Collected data
-- Opening Marker --

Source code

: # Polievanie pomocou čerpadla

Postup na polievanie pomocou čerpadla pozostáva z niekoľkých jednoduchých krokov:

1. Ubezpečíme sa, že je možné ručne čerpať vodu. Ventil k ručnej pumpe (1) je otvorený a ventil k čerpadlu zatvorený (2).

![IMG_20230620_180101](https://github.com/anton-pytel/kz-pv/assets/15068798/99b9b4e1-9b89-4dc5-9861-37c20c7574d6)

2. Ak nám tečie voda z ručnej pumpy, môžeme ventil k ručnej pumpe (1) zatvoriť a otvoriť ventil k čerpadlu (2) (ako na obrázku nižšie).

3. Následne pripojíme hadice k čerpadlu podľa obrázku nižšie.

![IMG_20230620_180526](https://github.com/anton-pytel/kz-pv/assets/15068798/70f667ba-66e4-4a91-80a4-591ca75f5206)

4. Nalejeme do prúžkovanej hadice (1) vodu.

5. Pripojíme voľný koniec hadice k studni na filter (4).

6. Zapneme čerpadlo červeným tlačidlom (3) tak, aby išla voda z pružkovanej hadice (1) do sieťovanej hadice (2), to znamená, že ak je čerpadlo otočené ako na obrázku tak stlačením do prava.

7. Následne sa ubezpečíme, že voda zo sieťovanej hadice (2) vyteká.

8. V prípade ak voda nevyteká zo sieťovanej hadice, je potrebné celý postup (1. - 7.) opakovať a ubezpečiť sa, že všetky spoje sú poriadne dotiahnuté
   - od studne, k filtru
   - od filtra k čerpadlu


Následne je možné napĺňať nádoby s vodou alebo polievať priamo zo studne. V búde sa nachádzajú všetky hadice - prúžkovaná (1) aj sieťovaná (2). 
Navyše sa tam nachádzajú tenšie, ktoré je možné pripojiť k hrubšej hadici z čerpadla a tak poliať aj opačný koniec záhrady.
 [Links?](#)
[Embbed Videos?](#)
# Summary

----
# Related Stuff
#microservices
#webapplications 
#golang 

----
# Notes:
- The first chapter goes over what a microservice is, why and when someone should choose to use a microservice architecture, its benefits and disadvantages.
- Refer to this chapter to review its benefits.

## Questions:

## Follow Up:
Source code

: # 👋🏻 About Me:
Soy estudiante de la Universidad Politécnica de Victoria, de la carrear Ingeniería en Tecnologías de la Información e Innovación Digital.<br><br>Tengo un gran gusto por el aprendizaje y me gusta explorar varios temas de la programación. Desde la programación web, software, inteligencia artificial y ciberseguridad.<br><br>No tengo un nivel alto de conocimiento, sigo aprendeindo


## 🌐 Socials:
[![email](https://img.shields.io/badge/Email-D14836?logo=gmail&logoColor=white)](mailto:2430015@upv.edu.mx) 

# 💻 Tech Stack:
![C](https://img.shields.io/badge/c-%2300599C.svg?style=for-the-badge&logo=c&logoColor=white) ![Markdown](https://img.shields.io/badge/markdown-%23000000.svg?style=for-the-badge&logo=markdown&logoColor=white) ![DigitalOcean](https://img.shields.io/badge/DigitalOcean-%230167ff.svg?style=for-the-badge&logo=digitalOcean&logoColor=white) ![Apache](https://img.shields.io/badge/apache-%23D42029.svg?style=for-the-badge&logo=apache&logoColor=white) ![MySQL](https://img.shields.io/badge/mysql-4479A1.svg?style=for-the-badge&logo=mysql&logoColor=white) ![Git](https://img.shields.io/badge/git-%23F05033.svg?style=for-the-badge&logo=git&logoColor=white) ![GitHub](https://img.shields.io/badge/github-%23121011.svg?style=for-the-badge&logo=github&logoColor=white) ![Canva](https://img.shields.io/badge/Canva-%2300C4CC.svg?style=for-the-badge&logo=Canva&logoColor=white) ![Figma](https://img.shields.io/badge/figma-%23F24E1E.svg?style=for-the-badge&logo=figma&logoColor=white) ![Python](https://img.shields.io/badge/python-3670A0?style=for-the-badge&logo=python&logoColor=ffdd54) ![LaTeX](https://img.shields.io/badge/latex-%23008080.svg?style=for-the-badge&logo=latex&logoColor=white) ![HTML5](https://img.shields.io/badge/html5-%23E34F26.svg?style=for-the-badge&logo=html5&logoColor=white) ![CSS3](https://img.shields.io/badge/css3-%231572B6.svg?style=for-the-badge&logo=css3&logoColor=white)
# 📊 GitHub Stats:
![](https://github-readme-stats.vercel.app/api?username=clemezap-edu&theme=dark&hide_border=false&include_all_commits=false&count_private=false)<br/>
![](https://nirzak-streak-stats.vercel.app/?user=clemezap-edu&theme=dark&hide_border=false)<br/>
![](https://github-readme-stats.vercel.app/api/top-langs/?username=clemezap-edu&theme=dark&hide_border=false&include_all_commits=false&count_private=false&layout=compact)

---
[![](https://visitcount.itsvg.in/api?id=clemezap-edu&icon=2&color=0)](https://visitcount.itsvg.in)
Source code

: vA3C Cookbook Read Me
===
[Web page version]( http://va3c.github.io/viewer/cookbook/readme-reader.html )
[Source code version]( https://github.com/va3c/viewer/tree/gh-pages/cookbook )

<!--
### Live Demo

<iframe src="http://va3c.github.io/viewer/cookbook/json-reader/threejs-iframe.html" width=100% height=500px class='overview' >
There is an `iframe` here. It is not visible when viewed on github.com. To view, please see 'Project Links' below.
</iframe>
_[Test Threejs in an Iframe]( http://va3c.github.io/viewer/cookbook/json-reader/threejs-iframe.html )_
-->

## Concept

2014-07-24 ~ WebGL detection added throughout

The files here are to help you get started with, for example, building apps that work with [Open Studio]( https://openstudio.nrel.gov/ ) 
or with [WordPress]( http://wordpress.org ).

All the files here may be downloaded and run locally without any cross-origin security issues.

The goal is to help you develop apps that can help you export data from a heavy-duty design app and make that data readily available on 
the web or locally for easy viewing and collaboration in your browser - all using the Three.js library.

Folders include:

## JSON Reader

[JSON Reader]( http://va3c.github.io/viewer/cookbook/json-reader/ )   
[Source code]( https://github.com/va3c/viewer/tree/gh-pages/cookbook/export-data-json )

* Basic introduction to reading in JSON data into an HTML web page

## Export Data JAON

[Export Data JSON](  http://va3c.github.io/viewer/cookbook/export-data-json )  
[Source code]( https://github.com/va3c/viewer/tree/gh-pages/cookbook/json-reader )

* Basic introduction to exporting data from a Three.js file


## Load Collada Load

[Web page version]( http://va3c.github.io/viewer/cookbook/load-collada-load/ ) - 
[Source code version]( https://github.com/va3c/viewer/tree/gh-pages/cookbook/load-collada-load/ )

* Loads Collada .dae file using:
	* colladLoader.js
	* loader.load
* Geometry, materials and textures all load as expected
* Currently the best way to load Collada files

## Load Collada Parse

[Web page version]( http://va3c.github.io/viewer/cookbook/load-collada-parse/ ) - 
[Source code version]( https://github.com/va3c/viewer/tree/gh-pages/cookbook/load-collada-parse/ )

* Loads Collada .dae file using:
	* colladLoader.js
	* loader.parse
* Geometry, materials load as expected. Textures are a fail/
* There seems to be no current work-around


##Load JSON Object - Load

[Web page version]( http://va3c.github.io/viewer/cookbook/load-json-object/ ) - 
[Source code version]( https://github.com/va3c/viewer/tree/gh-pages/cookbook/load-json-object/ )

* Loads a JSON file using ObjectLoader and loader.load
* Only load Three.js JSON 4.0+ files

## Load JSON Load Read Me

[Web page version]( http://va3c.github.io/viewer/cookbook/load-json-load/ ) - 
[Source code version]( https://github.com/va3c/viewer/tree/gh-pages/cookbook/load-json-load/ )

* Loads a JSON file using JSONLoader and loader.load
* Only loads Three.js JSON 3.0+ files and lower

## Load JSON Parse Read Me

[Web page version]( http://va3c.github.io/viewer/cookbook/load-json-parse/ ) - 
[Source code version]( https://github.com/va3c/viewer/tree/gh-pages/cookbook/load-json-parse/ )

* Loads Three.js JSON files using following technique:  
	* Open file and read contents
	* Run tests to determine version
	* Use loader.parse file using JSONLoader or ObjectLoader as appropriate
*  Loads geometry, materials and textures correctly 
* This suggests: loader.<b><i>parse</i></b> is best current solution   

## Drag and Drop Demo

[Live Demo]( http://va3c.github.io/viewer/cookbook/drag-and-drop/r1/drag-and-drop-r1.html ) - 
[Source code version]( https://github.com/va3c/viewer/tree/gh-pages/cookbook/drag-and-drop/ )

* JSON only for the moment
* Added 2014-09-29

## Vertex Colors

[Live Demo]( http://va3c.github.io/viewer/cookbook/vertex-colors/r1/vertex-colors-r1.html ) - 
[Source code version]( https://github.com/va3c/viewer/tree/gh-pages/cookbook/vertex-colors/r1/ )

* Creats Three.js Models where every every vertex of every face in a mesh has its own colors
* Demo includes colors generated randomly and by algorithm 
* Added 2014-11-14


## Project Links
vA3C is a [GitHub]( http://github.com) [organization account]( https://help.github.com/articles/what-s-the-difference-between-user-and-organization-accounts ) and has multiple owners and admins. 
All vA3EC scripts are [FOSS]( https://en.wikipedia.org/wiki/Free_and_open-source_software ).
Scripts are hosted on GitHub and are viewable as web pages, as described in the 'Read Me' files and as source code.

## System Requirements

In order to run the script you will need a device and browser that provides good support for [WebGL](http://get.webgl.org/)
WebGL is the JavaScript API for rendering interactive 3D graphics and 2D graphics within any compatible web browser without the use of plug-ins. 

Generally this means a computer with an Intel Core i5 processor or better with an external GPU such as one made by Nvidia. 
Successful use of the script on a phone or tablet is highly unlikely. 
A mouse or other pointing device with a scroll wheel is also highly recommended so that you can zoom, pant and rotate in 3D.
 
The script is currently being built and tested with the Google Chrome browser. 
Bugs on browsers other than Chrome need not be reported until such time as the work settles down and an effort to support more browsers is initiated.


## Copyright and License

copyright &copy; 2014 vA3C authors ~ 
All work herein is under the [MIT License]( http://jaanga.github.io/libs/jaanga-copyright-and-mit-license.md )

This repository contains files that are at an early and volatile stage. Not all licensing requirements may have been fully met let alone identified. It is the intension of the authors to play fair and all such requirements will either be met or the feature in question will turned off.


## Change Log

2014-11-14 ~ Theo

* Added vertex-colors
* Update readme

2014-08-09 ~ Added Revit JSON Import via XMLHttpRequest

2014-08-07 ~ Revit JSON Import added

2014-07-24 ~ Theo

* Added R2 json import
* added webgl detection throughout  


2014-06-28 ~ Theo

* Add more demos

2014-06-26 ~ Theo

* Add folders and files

-- Closing Marker --

Requirement: Copying begins at the line that holds "Add more demos" and ends at the last line of the data above, with both included and each line kept exactly.

Solution for this task:
* Add more demos

2014-06-26 ~ Theo

* Add folders and files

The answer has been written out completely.